Becak Jakarta Didata, Satu Truk Becak Pendatang Diusir Masuk Ibu Kota

BERBAGI
Foto: Sejumlah warga menghias becak untuk disertakan dalam konvoi, di Kelurahan Mintaragen, Tegal, Jawa Tengah, Rabu (16/8). Puluhan becak dihiasi berbagai hiasan merah putih untuk memeriahkan HUT ke-72 RI. [ANTARA FOTO/Oky Lukmansyah/kye/17]

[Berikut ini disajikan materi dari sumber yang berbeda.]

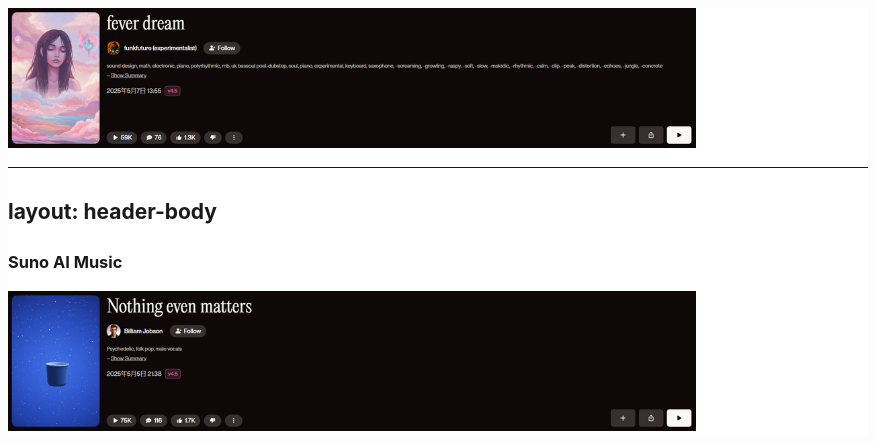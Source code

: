 <audio controls style="width: 450px; height: 30px;">
  <source src="/src/ai-in-game-audio/suno-ai-music-hurts-like-hell.wav" type="audio/wav">
  Your browser does not support the audio element.
</audio>

</div>

<div>

<img src="/src/ai-in-game-audio/suno-ai-music-fever-dream.png" 
         alt="suno-ai-music-fever-dream" 
         style="width: 80%;">

<audio controls style="width: 450px; height: 30px;">
  <source src="/src/ai-in-game-audio/suno-ai-music-fever-dream.wav" type="audio/wav">
  Your browser does not support the audio element.
</audio>

</div>

</div>



---
layout: header-body
---

### Suno AI Music

<div class="grid grid-rows-2 gap-4">

<div>

<img src="/src/ai-in-game-audio/suno-ai-music-nothing-even-matters.png" 
         alt="suno-ai-music-nothing-even-matters" 
         style="width: 80%;">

Jakarta, thetanjungpuratimes.com – Gubernur DKI Jakarta Anies Baswedan mengatakan, sejumlah pengemudi becak dari luar kota berusaha migrasi ke Jakarta untuk mengadu nasib. Satu truk becak akan masuk menuju wilayah DKI Jakarta namun langsung diarahkan kembali ke kota asal.

“Iya ada satu truk, hari Selasa (23/1) itu kejadiannya. Langsung diputar balik suruh pulang,” kata Anies di Balai Kota, Jakarta.

Menurut Anies, pihaknya telah berteksd untuk menolak pengemudi becak dari daerah lain yang berusaha masuk ke Ibu Kota. Dalam upaya menertibkan becak, jumlah becak telah didata dan pengemudinya harus memiliki KTP Jakarta.

Anies mengatakan, pengemudi becak di Jakarta sebenarnya juga menolak kedatangan pengemudi becak dari daerah. Satpol PP pun telah dikerahkan untuk berjaga-jaga di wilayah perbatasan Jakarta untuk mengantisipasi kedatangan para pengemudi becak.

“Mereka (becak Jakarta) juga menolak, tadi kami cepat dapat laporan karena mereka ini melapor kalau menemukan ada becak migrasi,” katanya.

Anies memastikan tak akan ada penambahan jumlah becak yang saat ini telah beroperasi di Jakarta. Pihaknya telah mendata semua becak di ibu kota. Namun Anies tak menyebut jumlah becak di Jakarta.

“Sudah selesai didata dan sudah diberi tanda stiker,” kata Anies.